Activity: Please repeat the lines below exactly. Begin with the line containing "sind mir ja" and go on through the line containing "这样说着，他将烟头留在了烟灰缸里，穿上外套。".

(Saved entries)
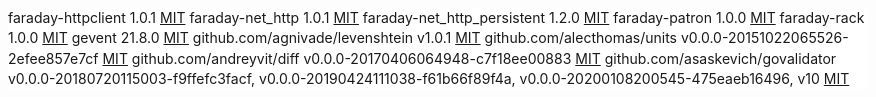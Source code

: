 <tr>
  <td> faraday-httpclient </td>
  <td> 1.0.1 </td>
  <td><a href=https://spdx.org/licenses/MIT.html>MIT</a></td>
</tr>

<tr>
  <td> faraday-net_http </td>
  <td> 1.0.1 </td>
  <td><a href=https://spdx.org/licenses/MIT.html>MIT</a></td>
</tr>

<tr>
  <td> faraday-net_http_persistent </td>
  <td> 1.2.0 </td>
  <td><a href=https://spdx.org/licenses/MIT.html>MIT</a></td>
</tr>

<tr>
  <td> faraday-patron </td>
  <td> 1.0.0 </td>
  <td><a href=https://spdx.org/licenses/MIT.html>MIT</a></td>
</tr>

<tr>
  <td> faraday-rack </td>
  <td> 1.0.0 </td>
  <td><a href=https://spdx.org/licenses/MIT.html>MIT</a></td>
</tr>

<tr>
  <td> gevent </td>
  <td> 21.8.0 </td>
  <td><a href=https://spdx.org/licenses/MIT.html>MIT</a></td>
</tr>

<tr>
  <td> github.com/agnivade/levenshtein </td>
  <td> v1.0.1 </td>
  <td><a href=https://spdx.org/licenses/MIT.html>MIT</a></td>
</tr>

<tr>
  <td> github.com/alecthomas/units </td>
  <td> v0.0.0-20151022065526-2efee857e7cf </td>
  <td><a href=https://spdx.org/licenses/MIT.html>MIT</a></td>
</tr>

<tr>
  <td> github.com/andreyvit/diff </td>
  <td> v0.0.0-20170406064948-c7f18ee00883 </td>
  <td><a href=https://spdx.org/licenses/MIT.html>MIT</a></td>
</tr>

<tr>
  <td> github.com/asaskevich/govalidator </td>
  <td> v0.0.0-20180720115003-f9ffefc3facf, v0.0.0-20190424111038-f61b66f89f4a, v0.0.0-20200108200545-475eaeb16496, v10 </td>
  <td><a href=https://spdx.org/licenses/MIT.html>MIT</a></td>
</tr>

--

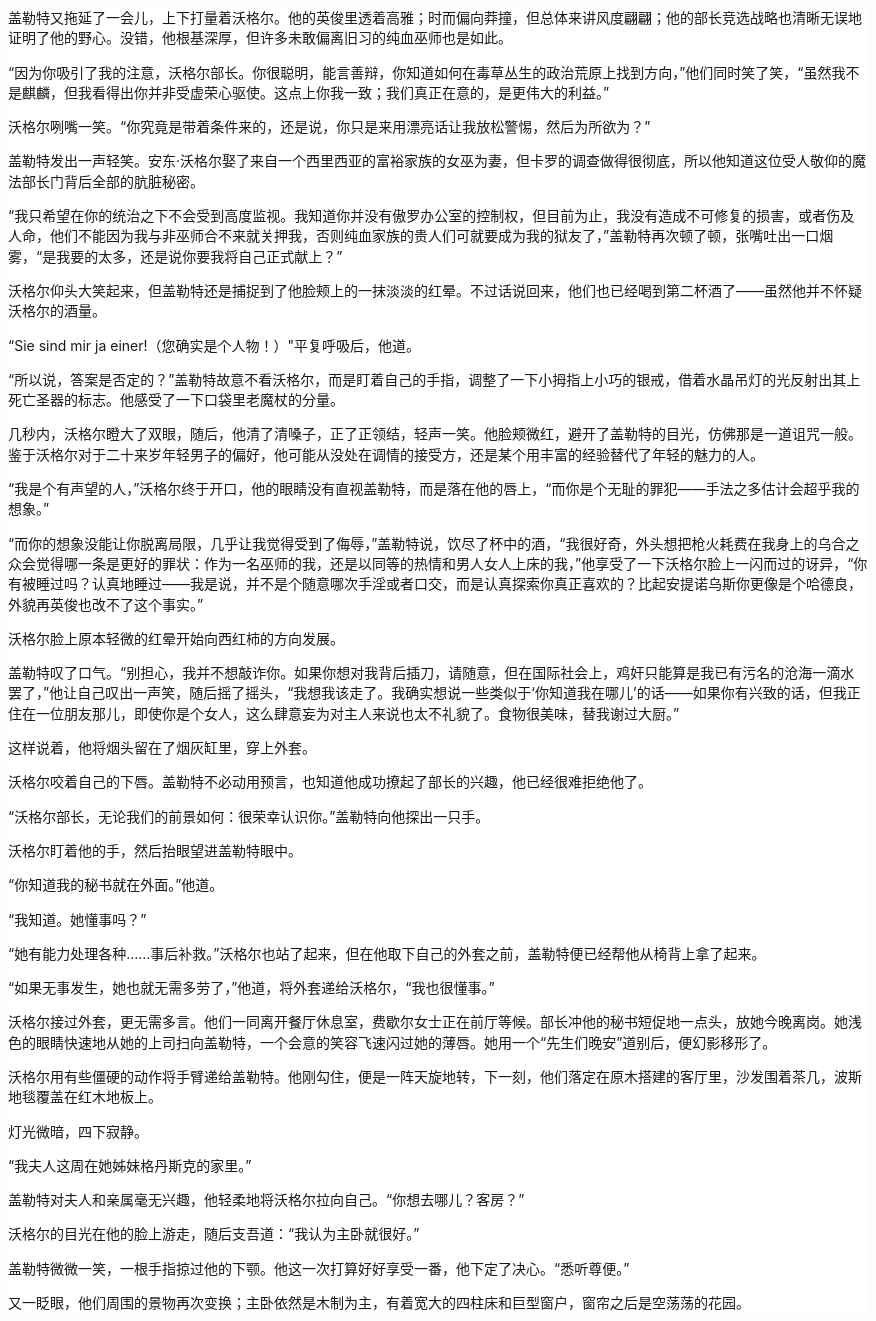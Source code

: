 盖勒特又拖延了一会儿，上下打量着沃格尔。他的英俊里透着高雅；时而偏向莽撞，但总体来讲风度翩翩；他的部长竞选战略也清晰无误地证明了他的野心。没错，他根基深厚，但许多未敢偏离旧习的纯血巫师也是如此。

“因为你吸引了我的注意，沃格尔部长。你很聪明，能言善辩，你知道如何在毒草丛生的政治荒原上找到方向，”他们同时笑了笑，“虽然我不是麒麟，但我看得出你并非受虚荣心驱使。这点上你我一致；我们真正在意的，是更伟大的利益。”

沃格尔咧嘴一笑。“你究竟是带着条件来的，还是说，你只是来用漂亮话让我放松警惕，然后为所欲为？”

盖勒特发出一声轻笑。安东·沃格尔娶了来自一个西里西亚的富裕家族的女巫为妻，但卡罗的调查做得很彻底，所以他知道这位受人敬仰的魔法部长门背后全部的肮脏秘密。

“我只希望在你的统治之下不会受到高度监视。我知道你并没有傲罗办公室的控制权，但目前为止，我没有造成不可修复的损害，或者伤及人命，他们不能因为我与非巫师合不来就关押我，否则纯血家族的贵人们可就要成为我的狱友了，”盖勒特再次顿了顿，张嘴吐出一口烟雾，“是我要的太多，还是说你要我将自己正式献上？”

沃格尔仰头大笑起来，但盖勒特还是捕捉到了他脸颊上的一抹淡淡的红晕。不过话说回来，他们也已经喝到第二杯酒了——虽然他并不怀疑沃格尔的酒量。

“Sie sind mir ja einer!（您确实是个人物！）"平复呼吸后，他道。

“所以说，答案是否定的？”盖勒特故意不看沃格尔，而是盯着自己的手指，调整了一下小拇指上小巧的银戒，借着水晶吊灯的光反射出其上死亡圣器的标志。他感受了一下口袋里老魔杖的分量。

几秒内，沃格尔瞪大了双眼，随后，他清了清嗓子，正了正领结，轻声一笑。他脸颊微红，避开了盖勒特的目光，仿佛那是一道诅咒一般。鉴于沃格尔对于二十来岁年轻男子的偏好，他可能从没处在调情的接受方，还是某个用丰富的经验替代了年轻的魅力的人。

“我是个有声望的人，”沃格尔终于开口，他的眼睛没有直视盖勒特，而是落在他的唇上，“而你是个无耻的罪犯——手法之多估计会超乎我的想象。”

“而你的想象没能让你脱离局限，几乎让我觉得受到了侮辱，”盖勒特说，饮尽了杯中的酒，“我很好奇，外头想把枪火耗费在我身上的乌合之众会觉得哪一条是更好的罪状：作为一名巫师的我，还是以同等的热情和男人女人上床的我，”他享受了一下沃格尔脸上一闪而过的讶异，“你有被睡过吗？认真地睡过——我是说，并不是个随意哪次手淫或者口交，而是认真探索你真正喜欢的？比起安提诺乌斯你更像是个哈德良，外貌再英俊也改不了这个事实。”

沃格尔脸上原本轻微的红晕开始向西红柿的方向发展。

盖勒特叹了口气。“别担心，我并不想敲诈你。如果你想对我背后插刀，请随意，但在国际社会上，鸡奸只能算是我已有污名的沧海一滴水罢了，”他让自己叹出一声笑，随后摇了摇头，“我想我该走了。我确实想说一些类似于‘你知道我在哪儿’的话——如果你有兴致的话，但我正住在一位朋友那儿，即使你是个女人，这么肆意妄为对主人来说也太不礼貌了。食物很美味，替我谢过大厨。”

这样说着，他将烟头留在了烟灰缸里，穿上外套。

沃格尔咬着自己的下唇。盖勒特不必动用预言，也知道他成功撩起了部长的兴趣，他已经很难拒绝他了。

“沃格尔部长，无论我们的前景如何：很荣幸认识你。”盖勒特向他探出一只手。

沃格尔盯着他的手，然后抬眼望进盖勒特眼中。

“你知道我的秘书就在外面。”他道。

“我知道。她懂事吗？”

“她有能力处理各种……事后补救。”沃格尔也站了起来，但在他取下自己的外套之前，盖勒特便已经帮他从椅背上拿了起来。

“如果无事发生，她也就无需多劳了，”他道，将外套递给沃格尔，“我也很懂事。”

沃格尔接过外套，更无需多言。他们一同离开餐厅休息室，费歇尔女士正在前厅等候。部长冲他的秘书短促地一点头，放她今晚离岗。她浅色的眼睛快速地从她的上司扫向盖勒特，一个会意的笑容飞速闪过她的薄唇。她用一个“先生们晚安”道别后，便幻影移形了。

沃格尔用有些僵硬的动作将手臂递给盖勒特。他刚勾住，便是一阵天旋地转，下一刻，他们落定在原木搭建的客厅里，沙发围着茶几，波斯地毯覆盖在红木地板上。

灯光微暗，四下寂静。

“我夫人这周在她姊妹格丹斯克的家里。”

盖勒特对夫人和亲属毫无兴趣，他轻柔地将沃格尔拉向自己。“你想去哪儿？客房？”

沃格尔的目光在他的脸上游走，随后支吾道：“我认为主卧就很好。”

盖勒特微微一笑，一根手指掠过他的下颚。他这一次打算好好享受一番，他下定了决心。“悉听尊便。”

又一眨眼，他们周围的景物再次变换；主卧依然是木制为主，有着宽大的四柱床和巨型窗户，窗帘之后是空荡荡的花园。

Finished exercise:
“Sie sind mir ja einer!（您确实是个人物！）"平复呼吸后，他道。

“所以说，答案是否定的？”盖勒特故意不看沃格尔，而是盯着自己的手指，调整了一下小拇指上小巧的银戒，借着水晶吊灯的光反射出其上死亡圣器的标志。他感受了一下口袋里老魔杖的分量。

几秒内，沃格尔瞪大了双眼，随后，他清了清嗓子，正了正领结，轻声一笑。他脸颊微红，避开了盖勒特的目光，仿佛那是一道诅咒一般。鉴于沃格尔对于二十来岁年轻男子的偏好，他可能从没处在调情的接受方，还是某个用丰富的经验替代了年轻的魅力的人。

“我是个有声望的人，”沃格尔终于开口，他的眼睛没有直视盖勒特，而是落在他的唇上，“而你是个无耻的罪犯——手法之多估计会超乎我的想象。”

“而你的想象没能让你脱离局限，几乎让我觉得受到了侮辱，”盖勒特说，饮尽了杯中的酒，“我很好奇，外头想把枪火耗费在我身上的乌合之众会觉得哪一条是更好的罪状：作为一名巫师的我，还是以同等的热情和男人女人上床的我，”他享受了一下沃格尔脸上一闪而过的讶异，“你有被睡过吗？认真地睡过——我是说，并不是个随意哪次手淫或者口交，而是认真探索你真正喜欢的？比起安提诺乌斯你更像是个哈德良，外貌再英俊也改不了这个事实。”

沃格尔脸上原本轻微的红晕开始向西红柿的方向发展。

盖勒特叹了口气。“别担心，我并不想敲诈你。如果你想对我背后插刀，请随意，但在国际社会上，鸡奸只能算是我已有污名的沧海一滴水罢了，”他让自己叹出一声笑，随后摇了摇头，“我想我该走了。我确实想说一些类似于‘你知道我在哪儿’的话——如果你有兴致的话，但我正住在一位朋友那儿，即使你是个女人，这么肆意妄为对主人来说也太不礼貌了。食物很美味，替我谢过大厨。”

这样说着，他将烟头留在了烟灰缸里，穿上外套。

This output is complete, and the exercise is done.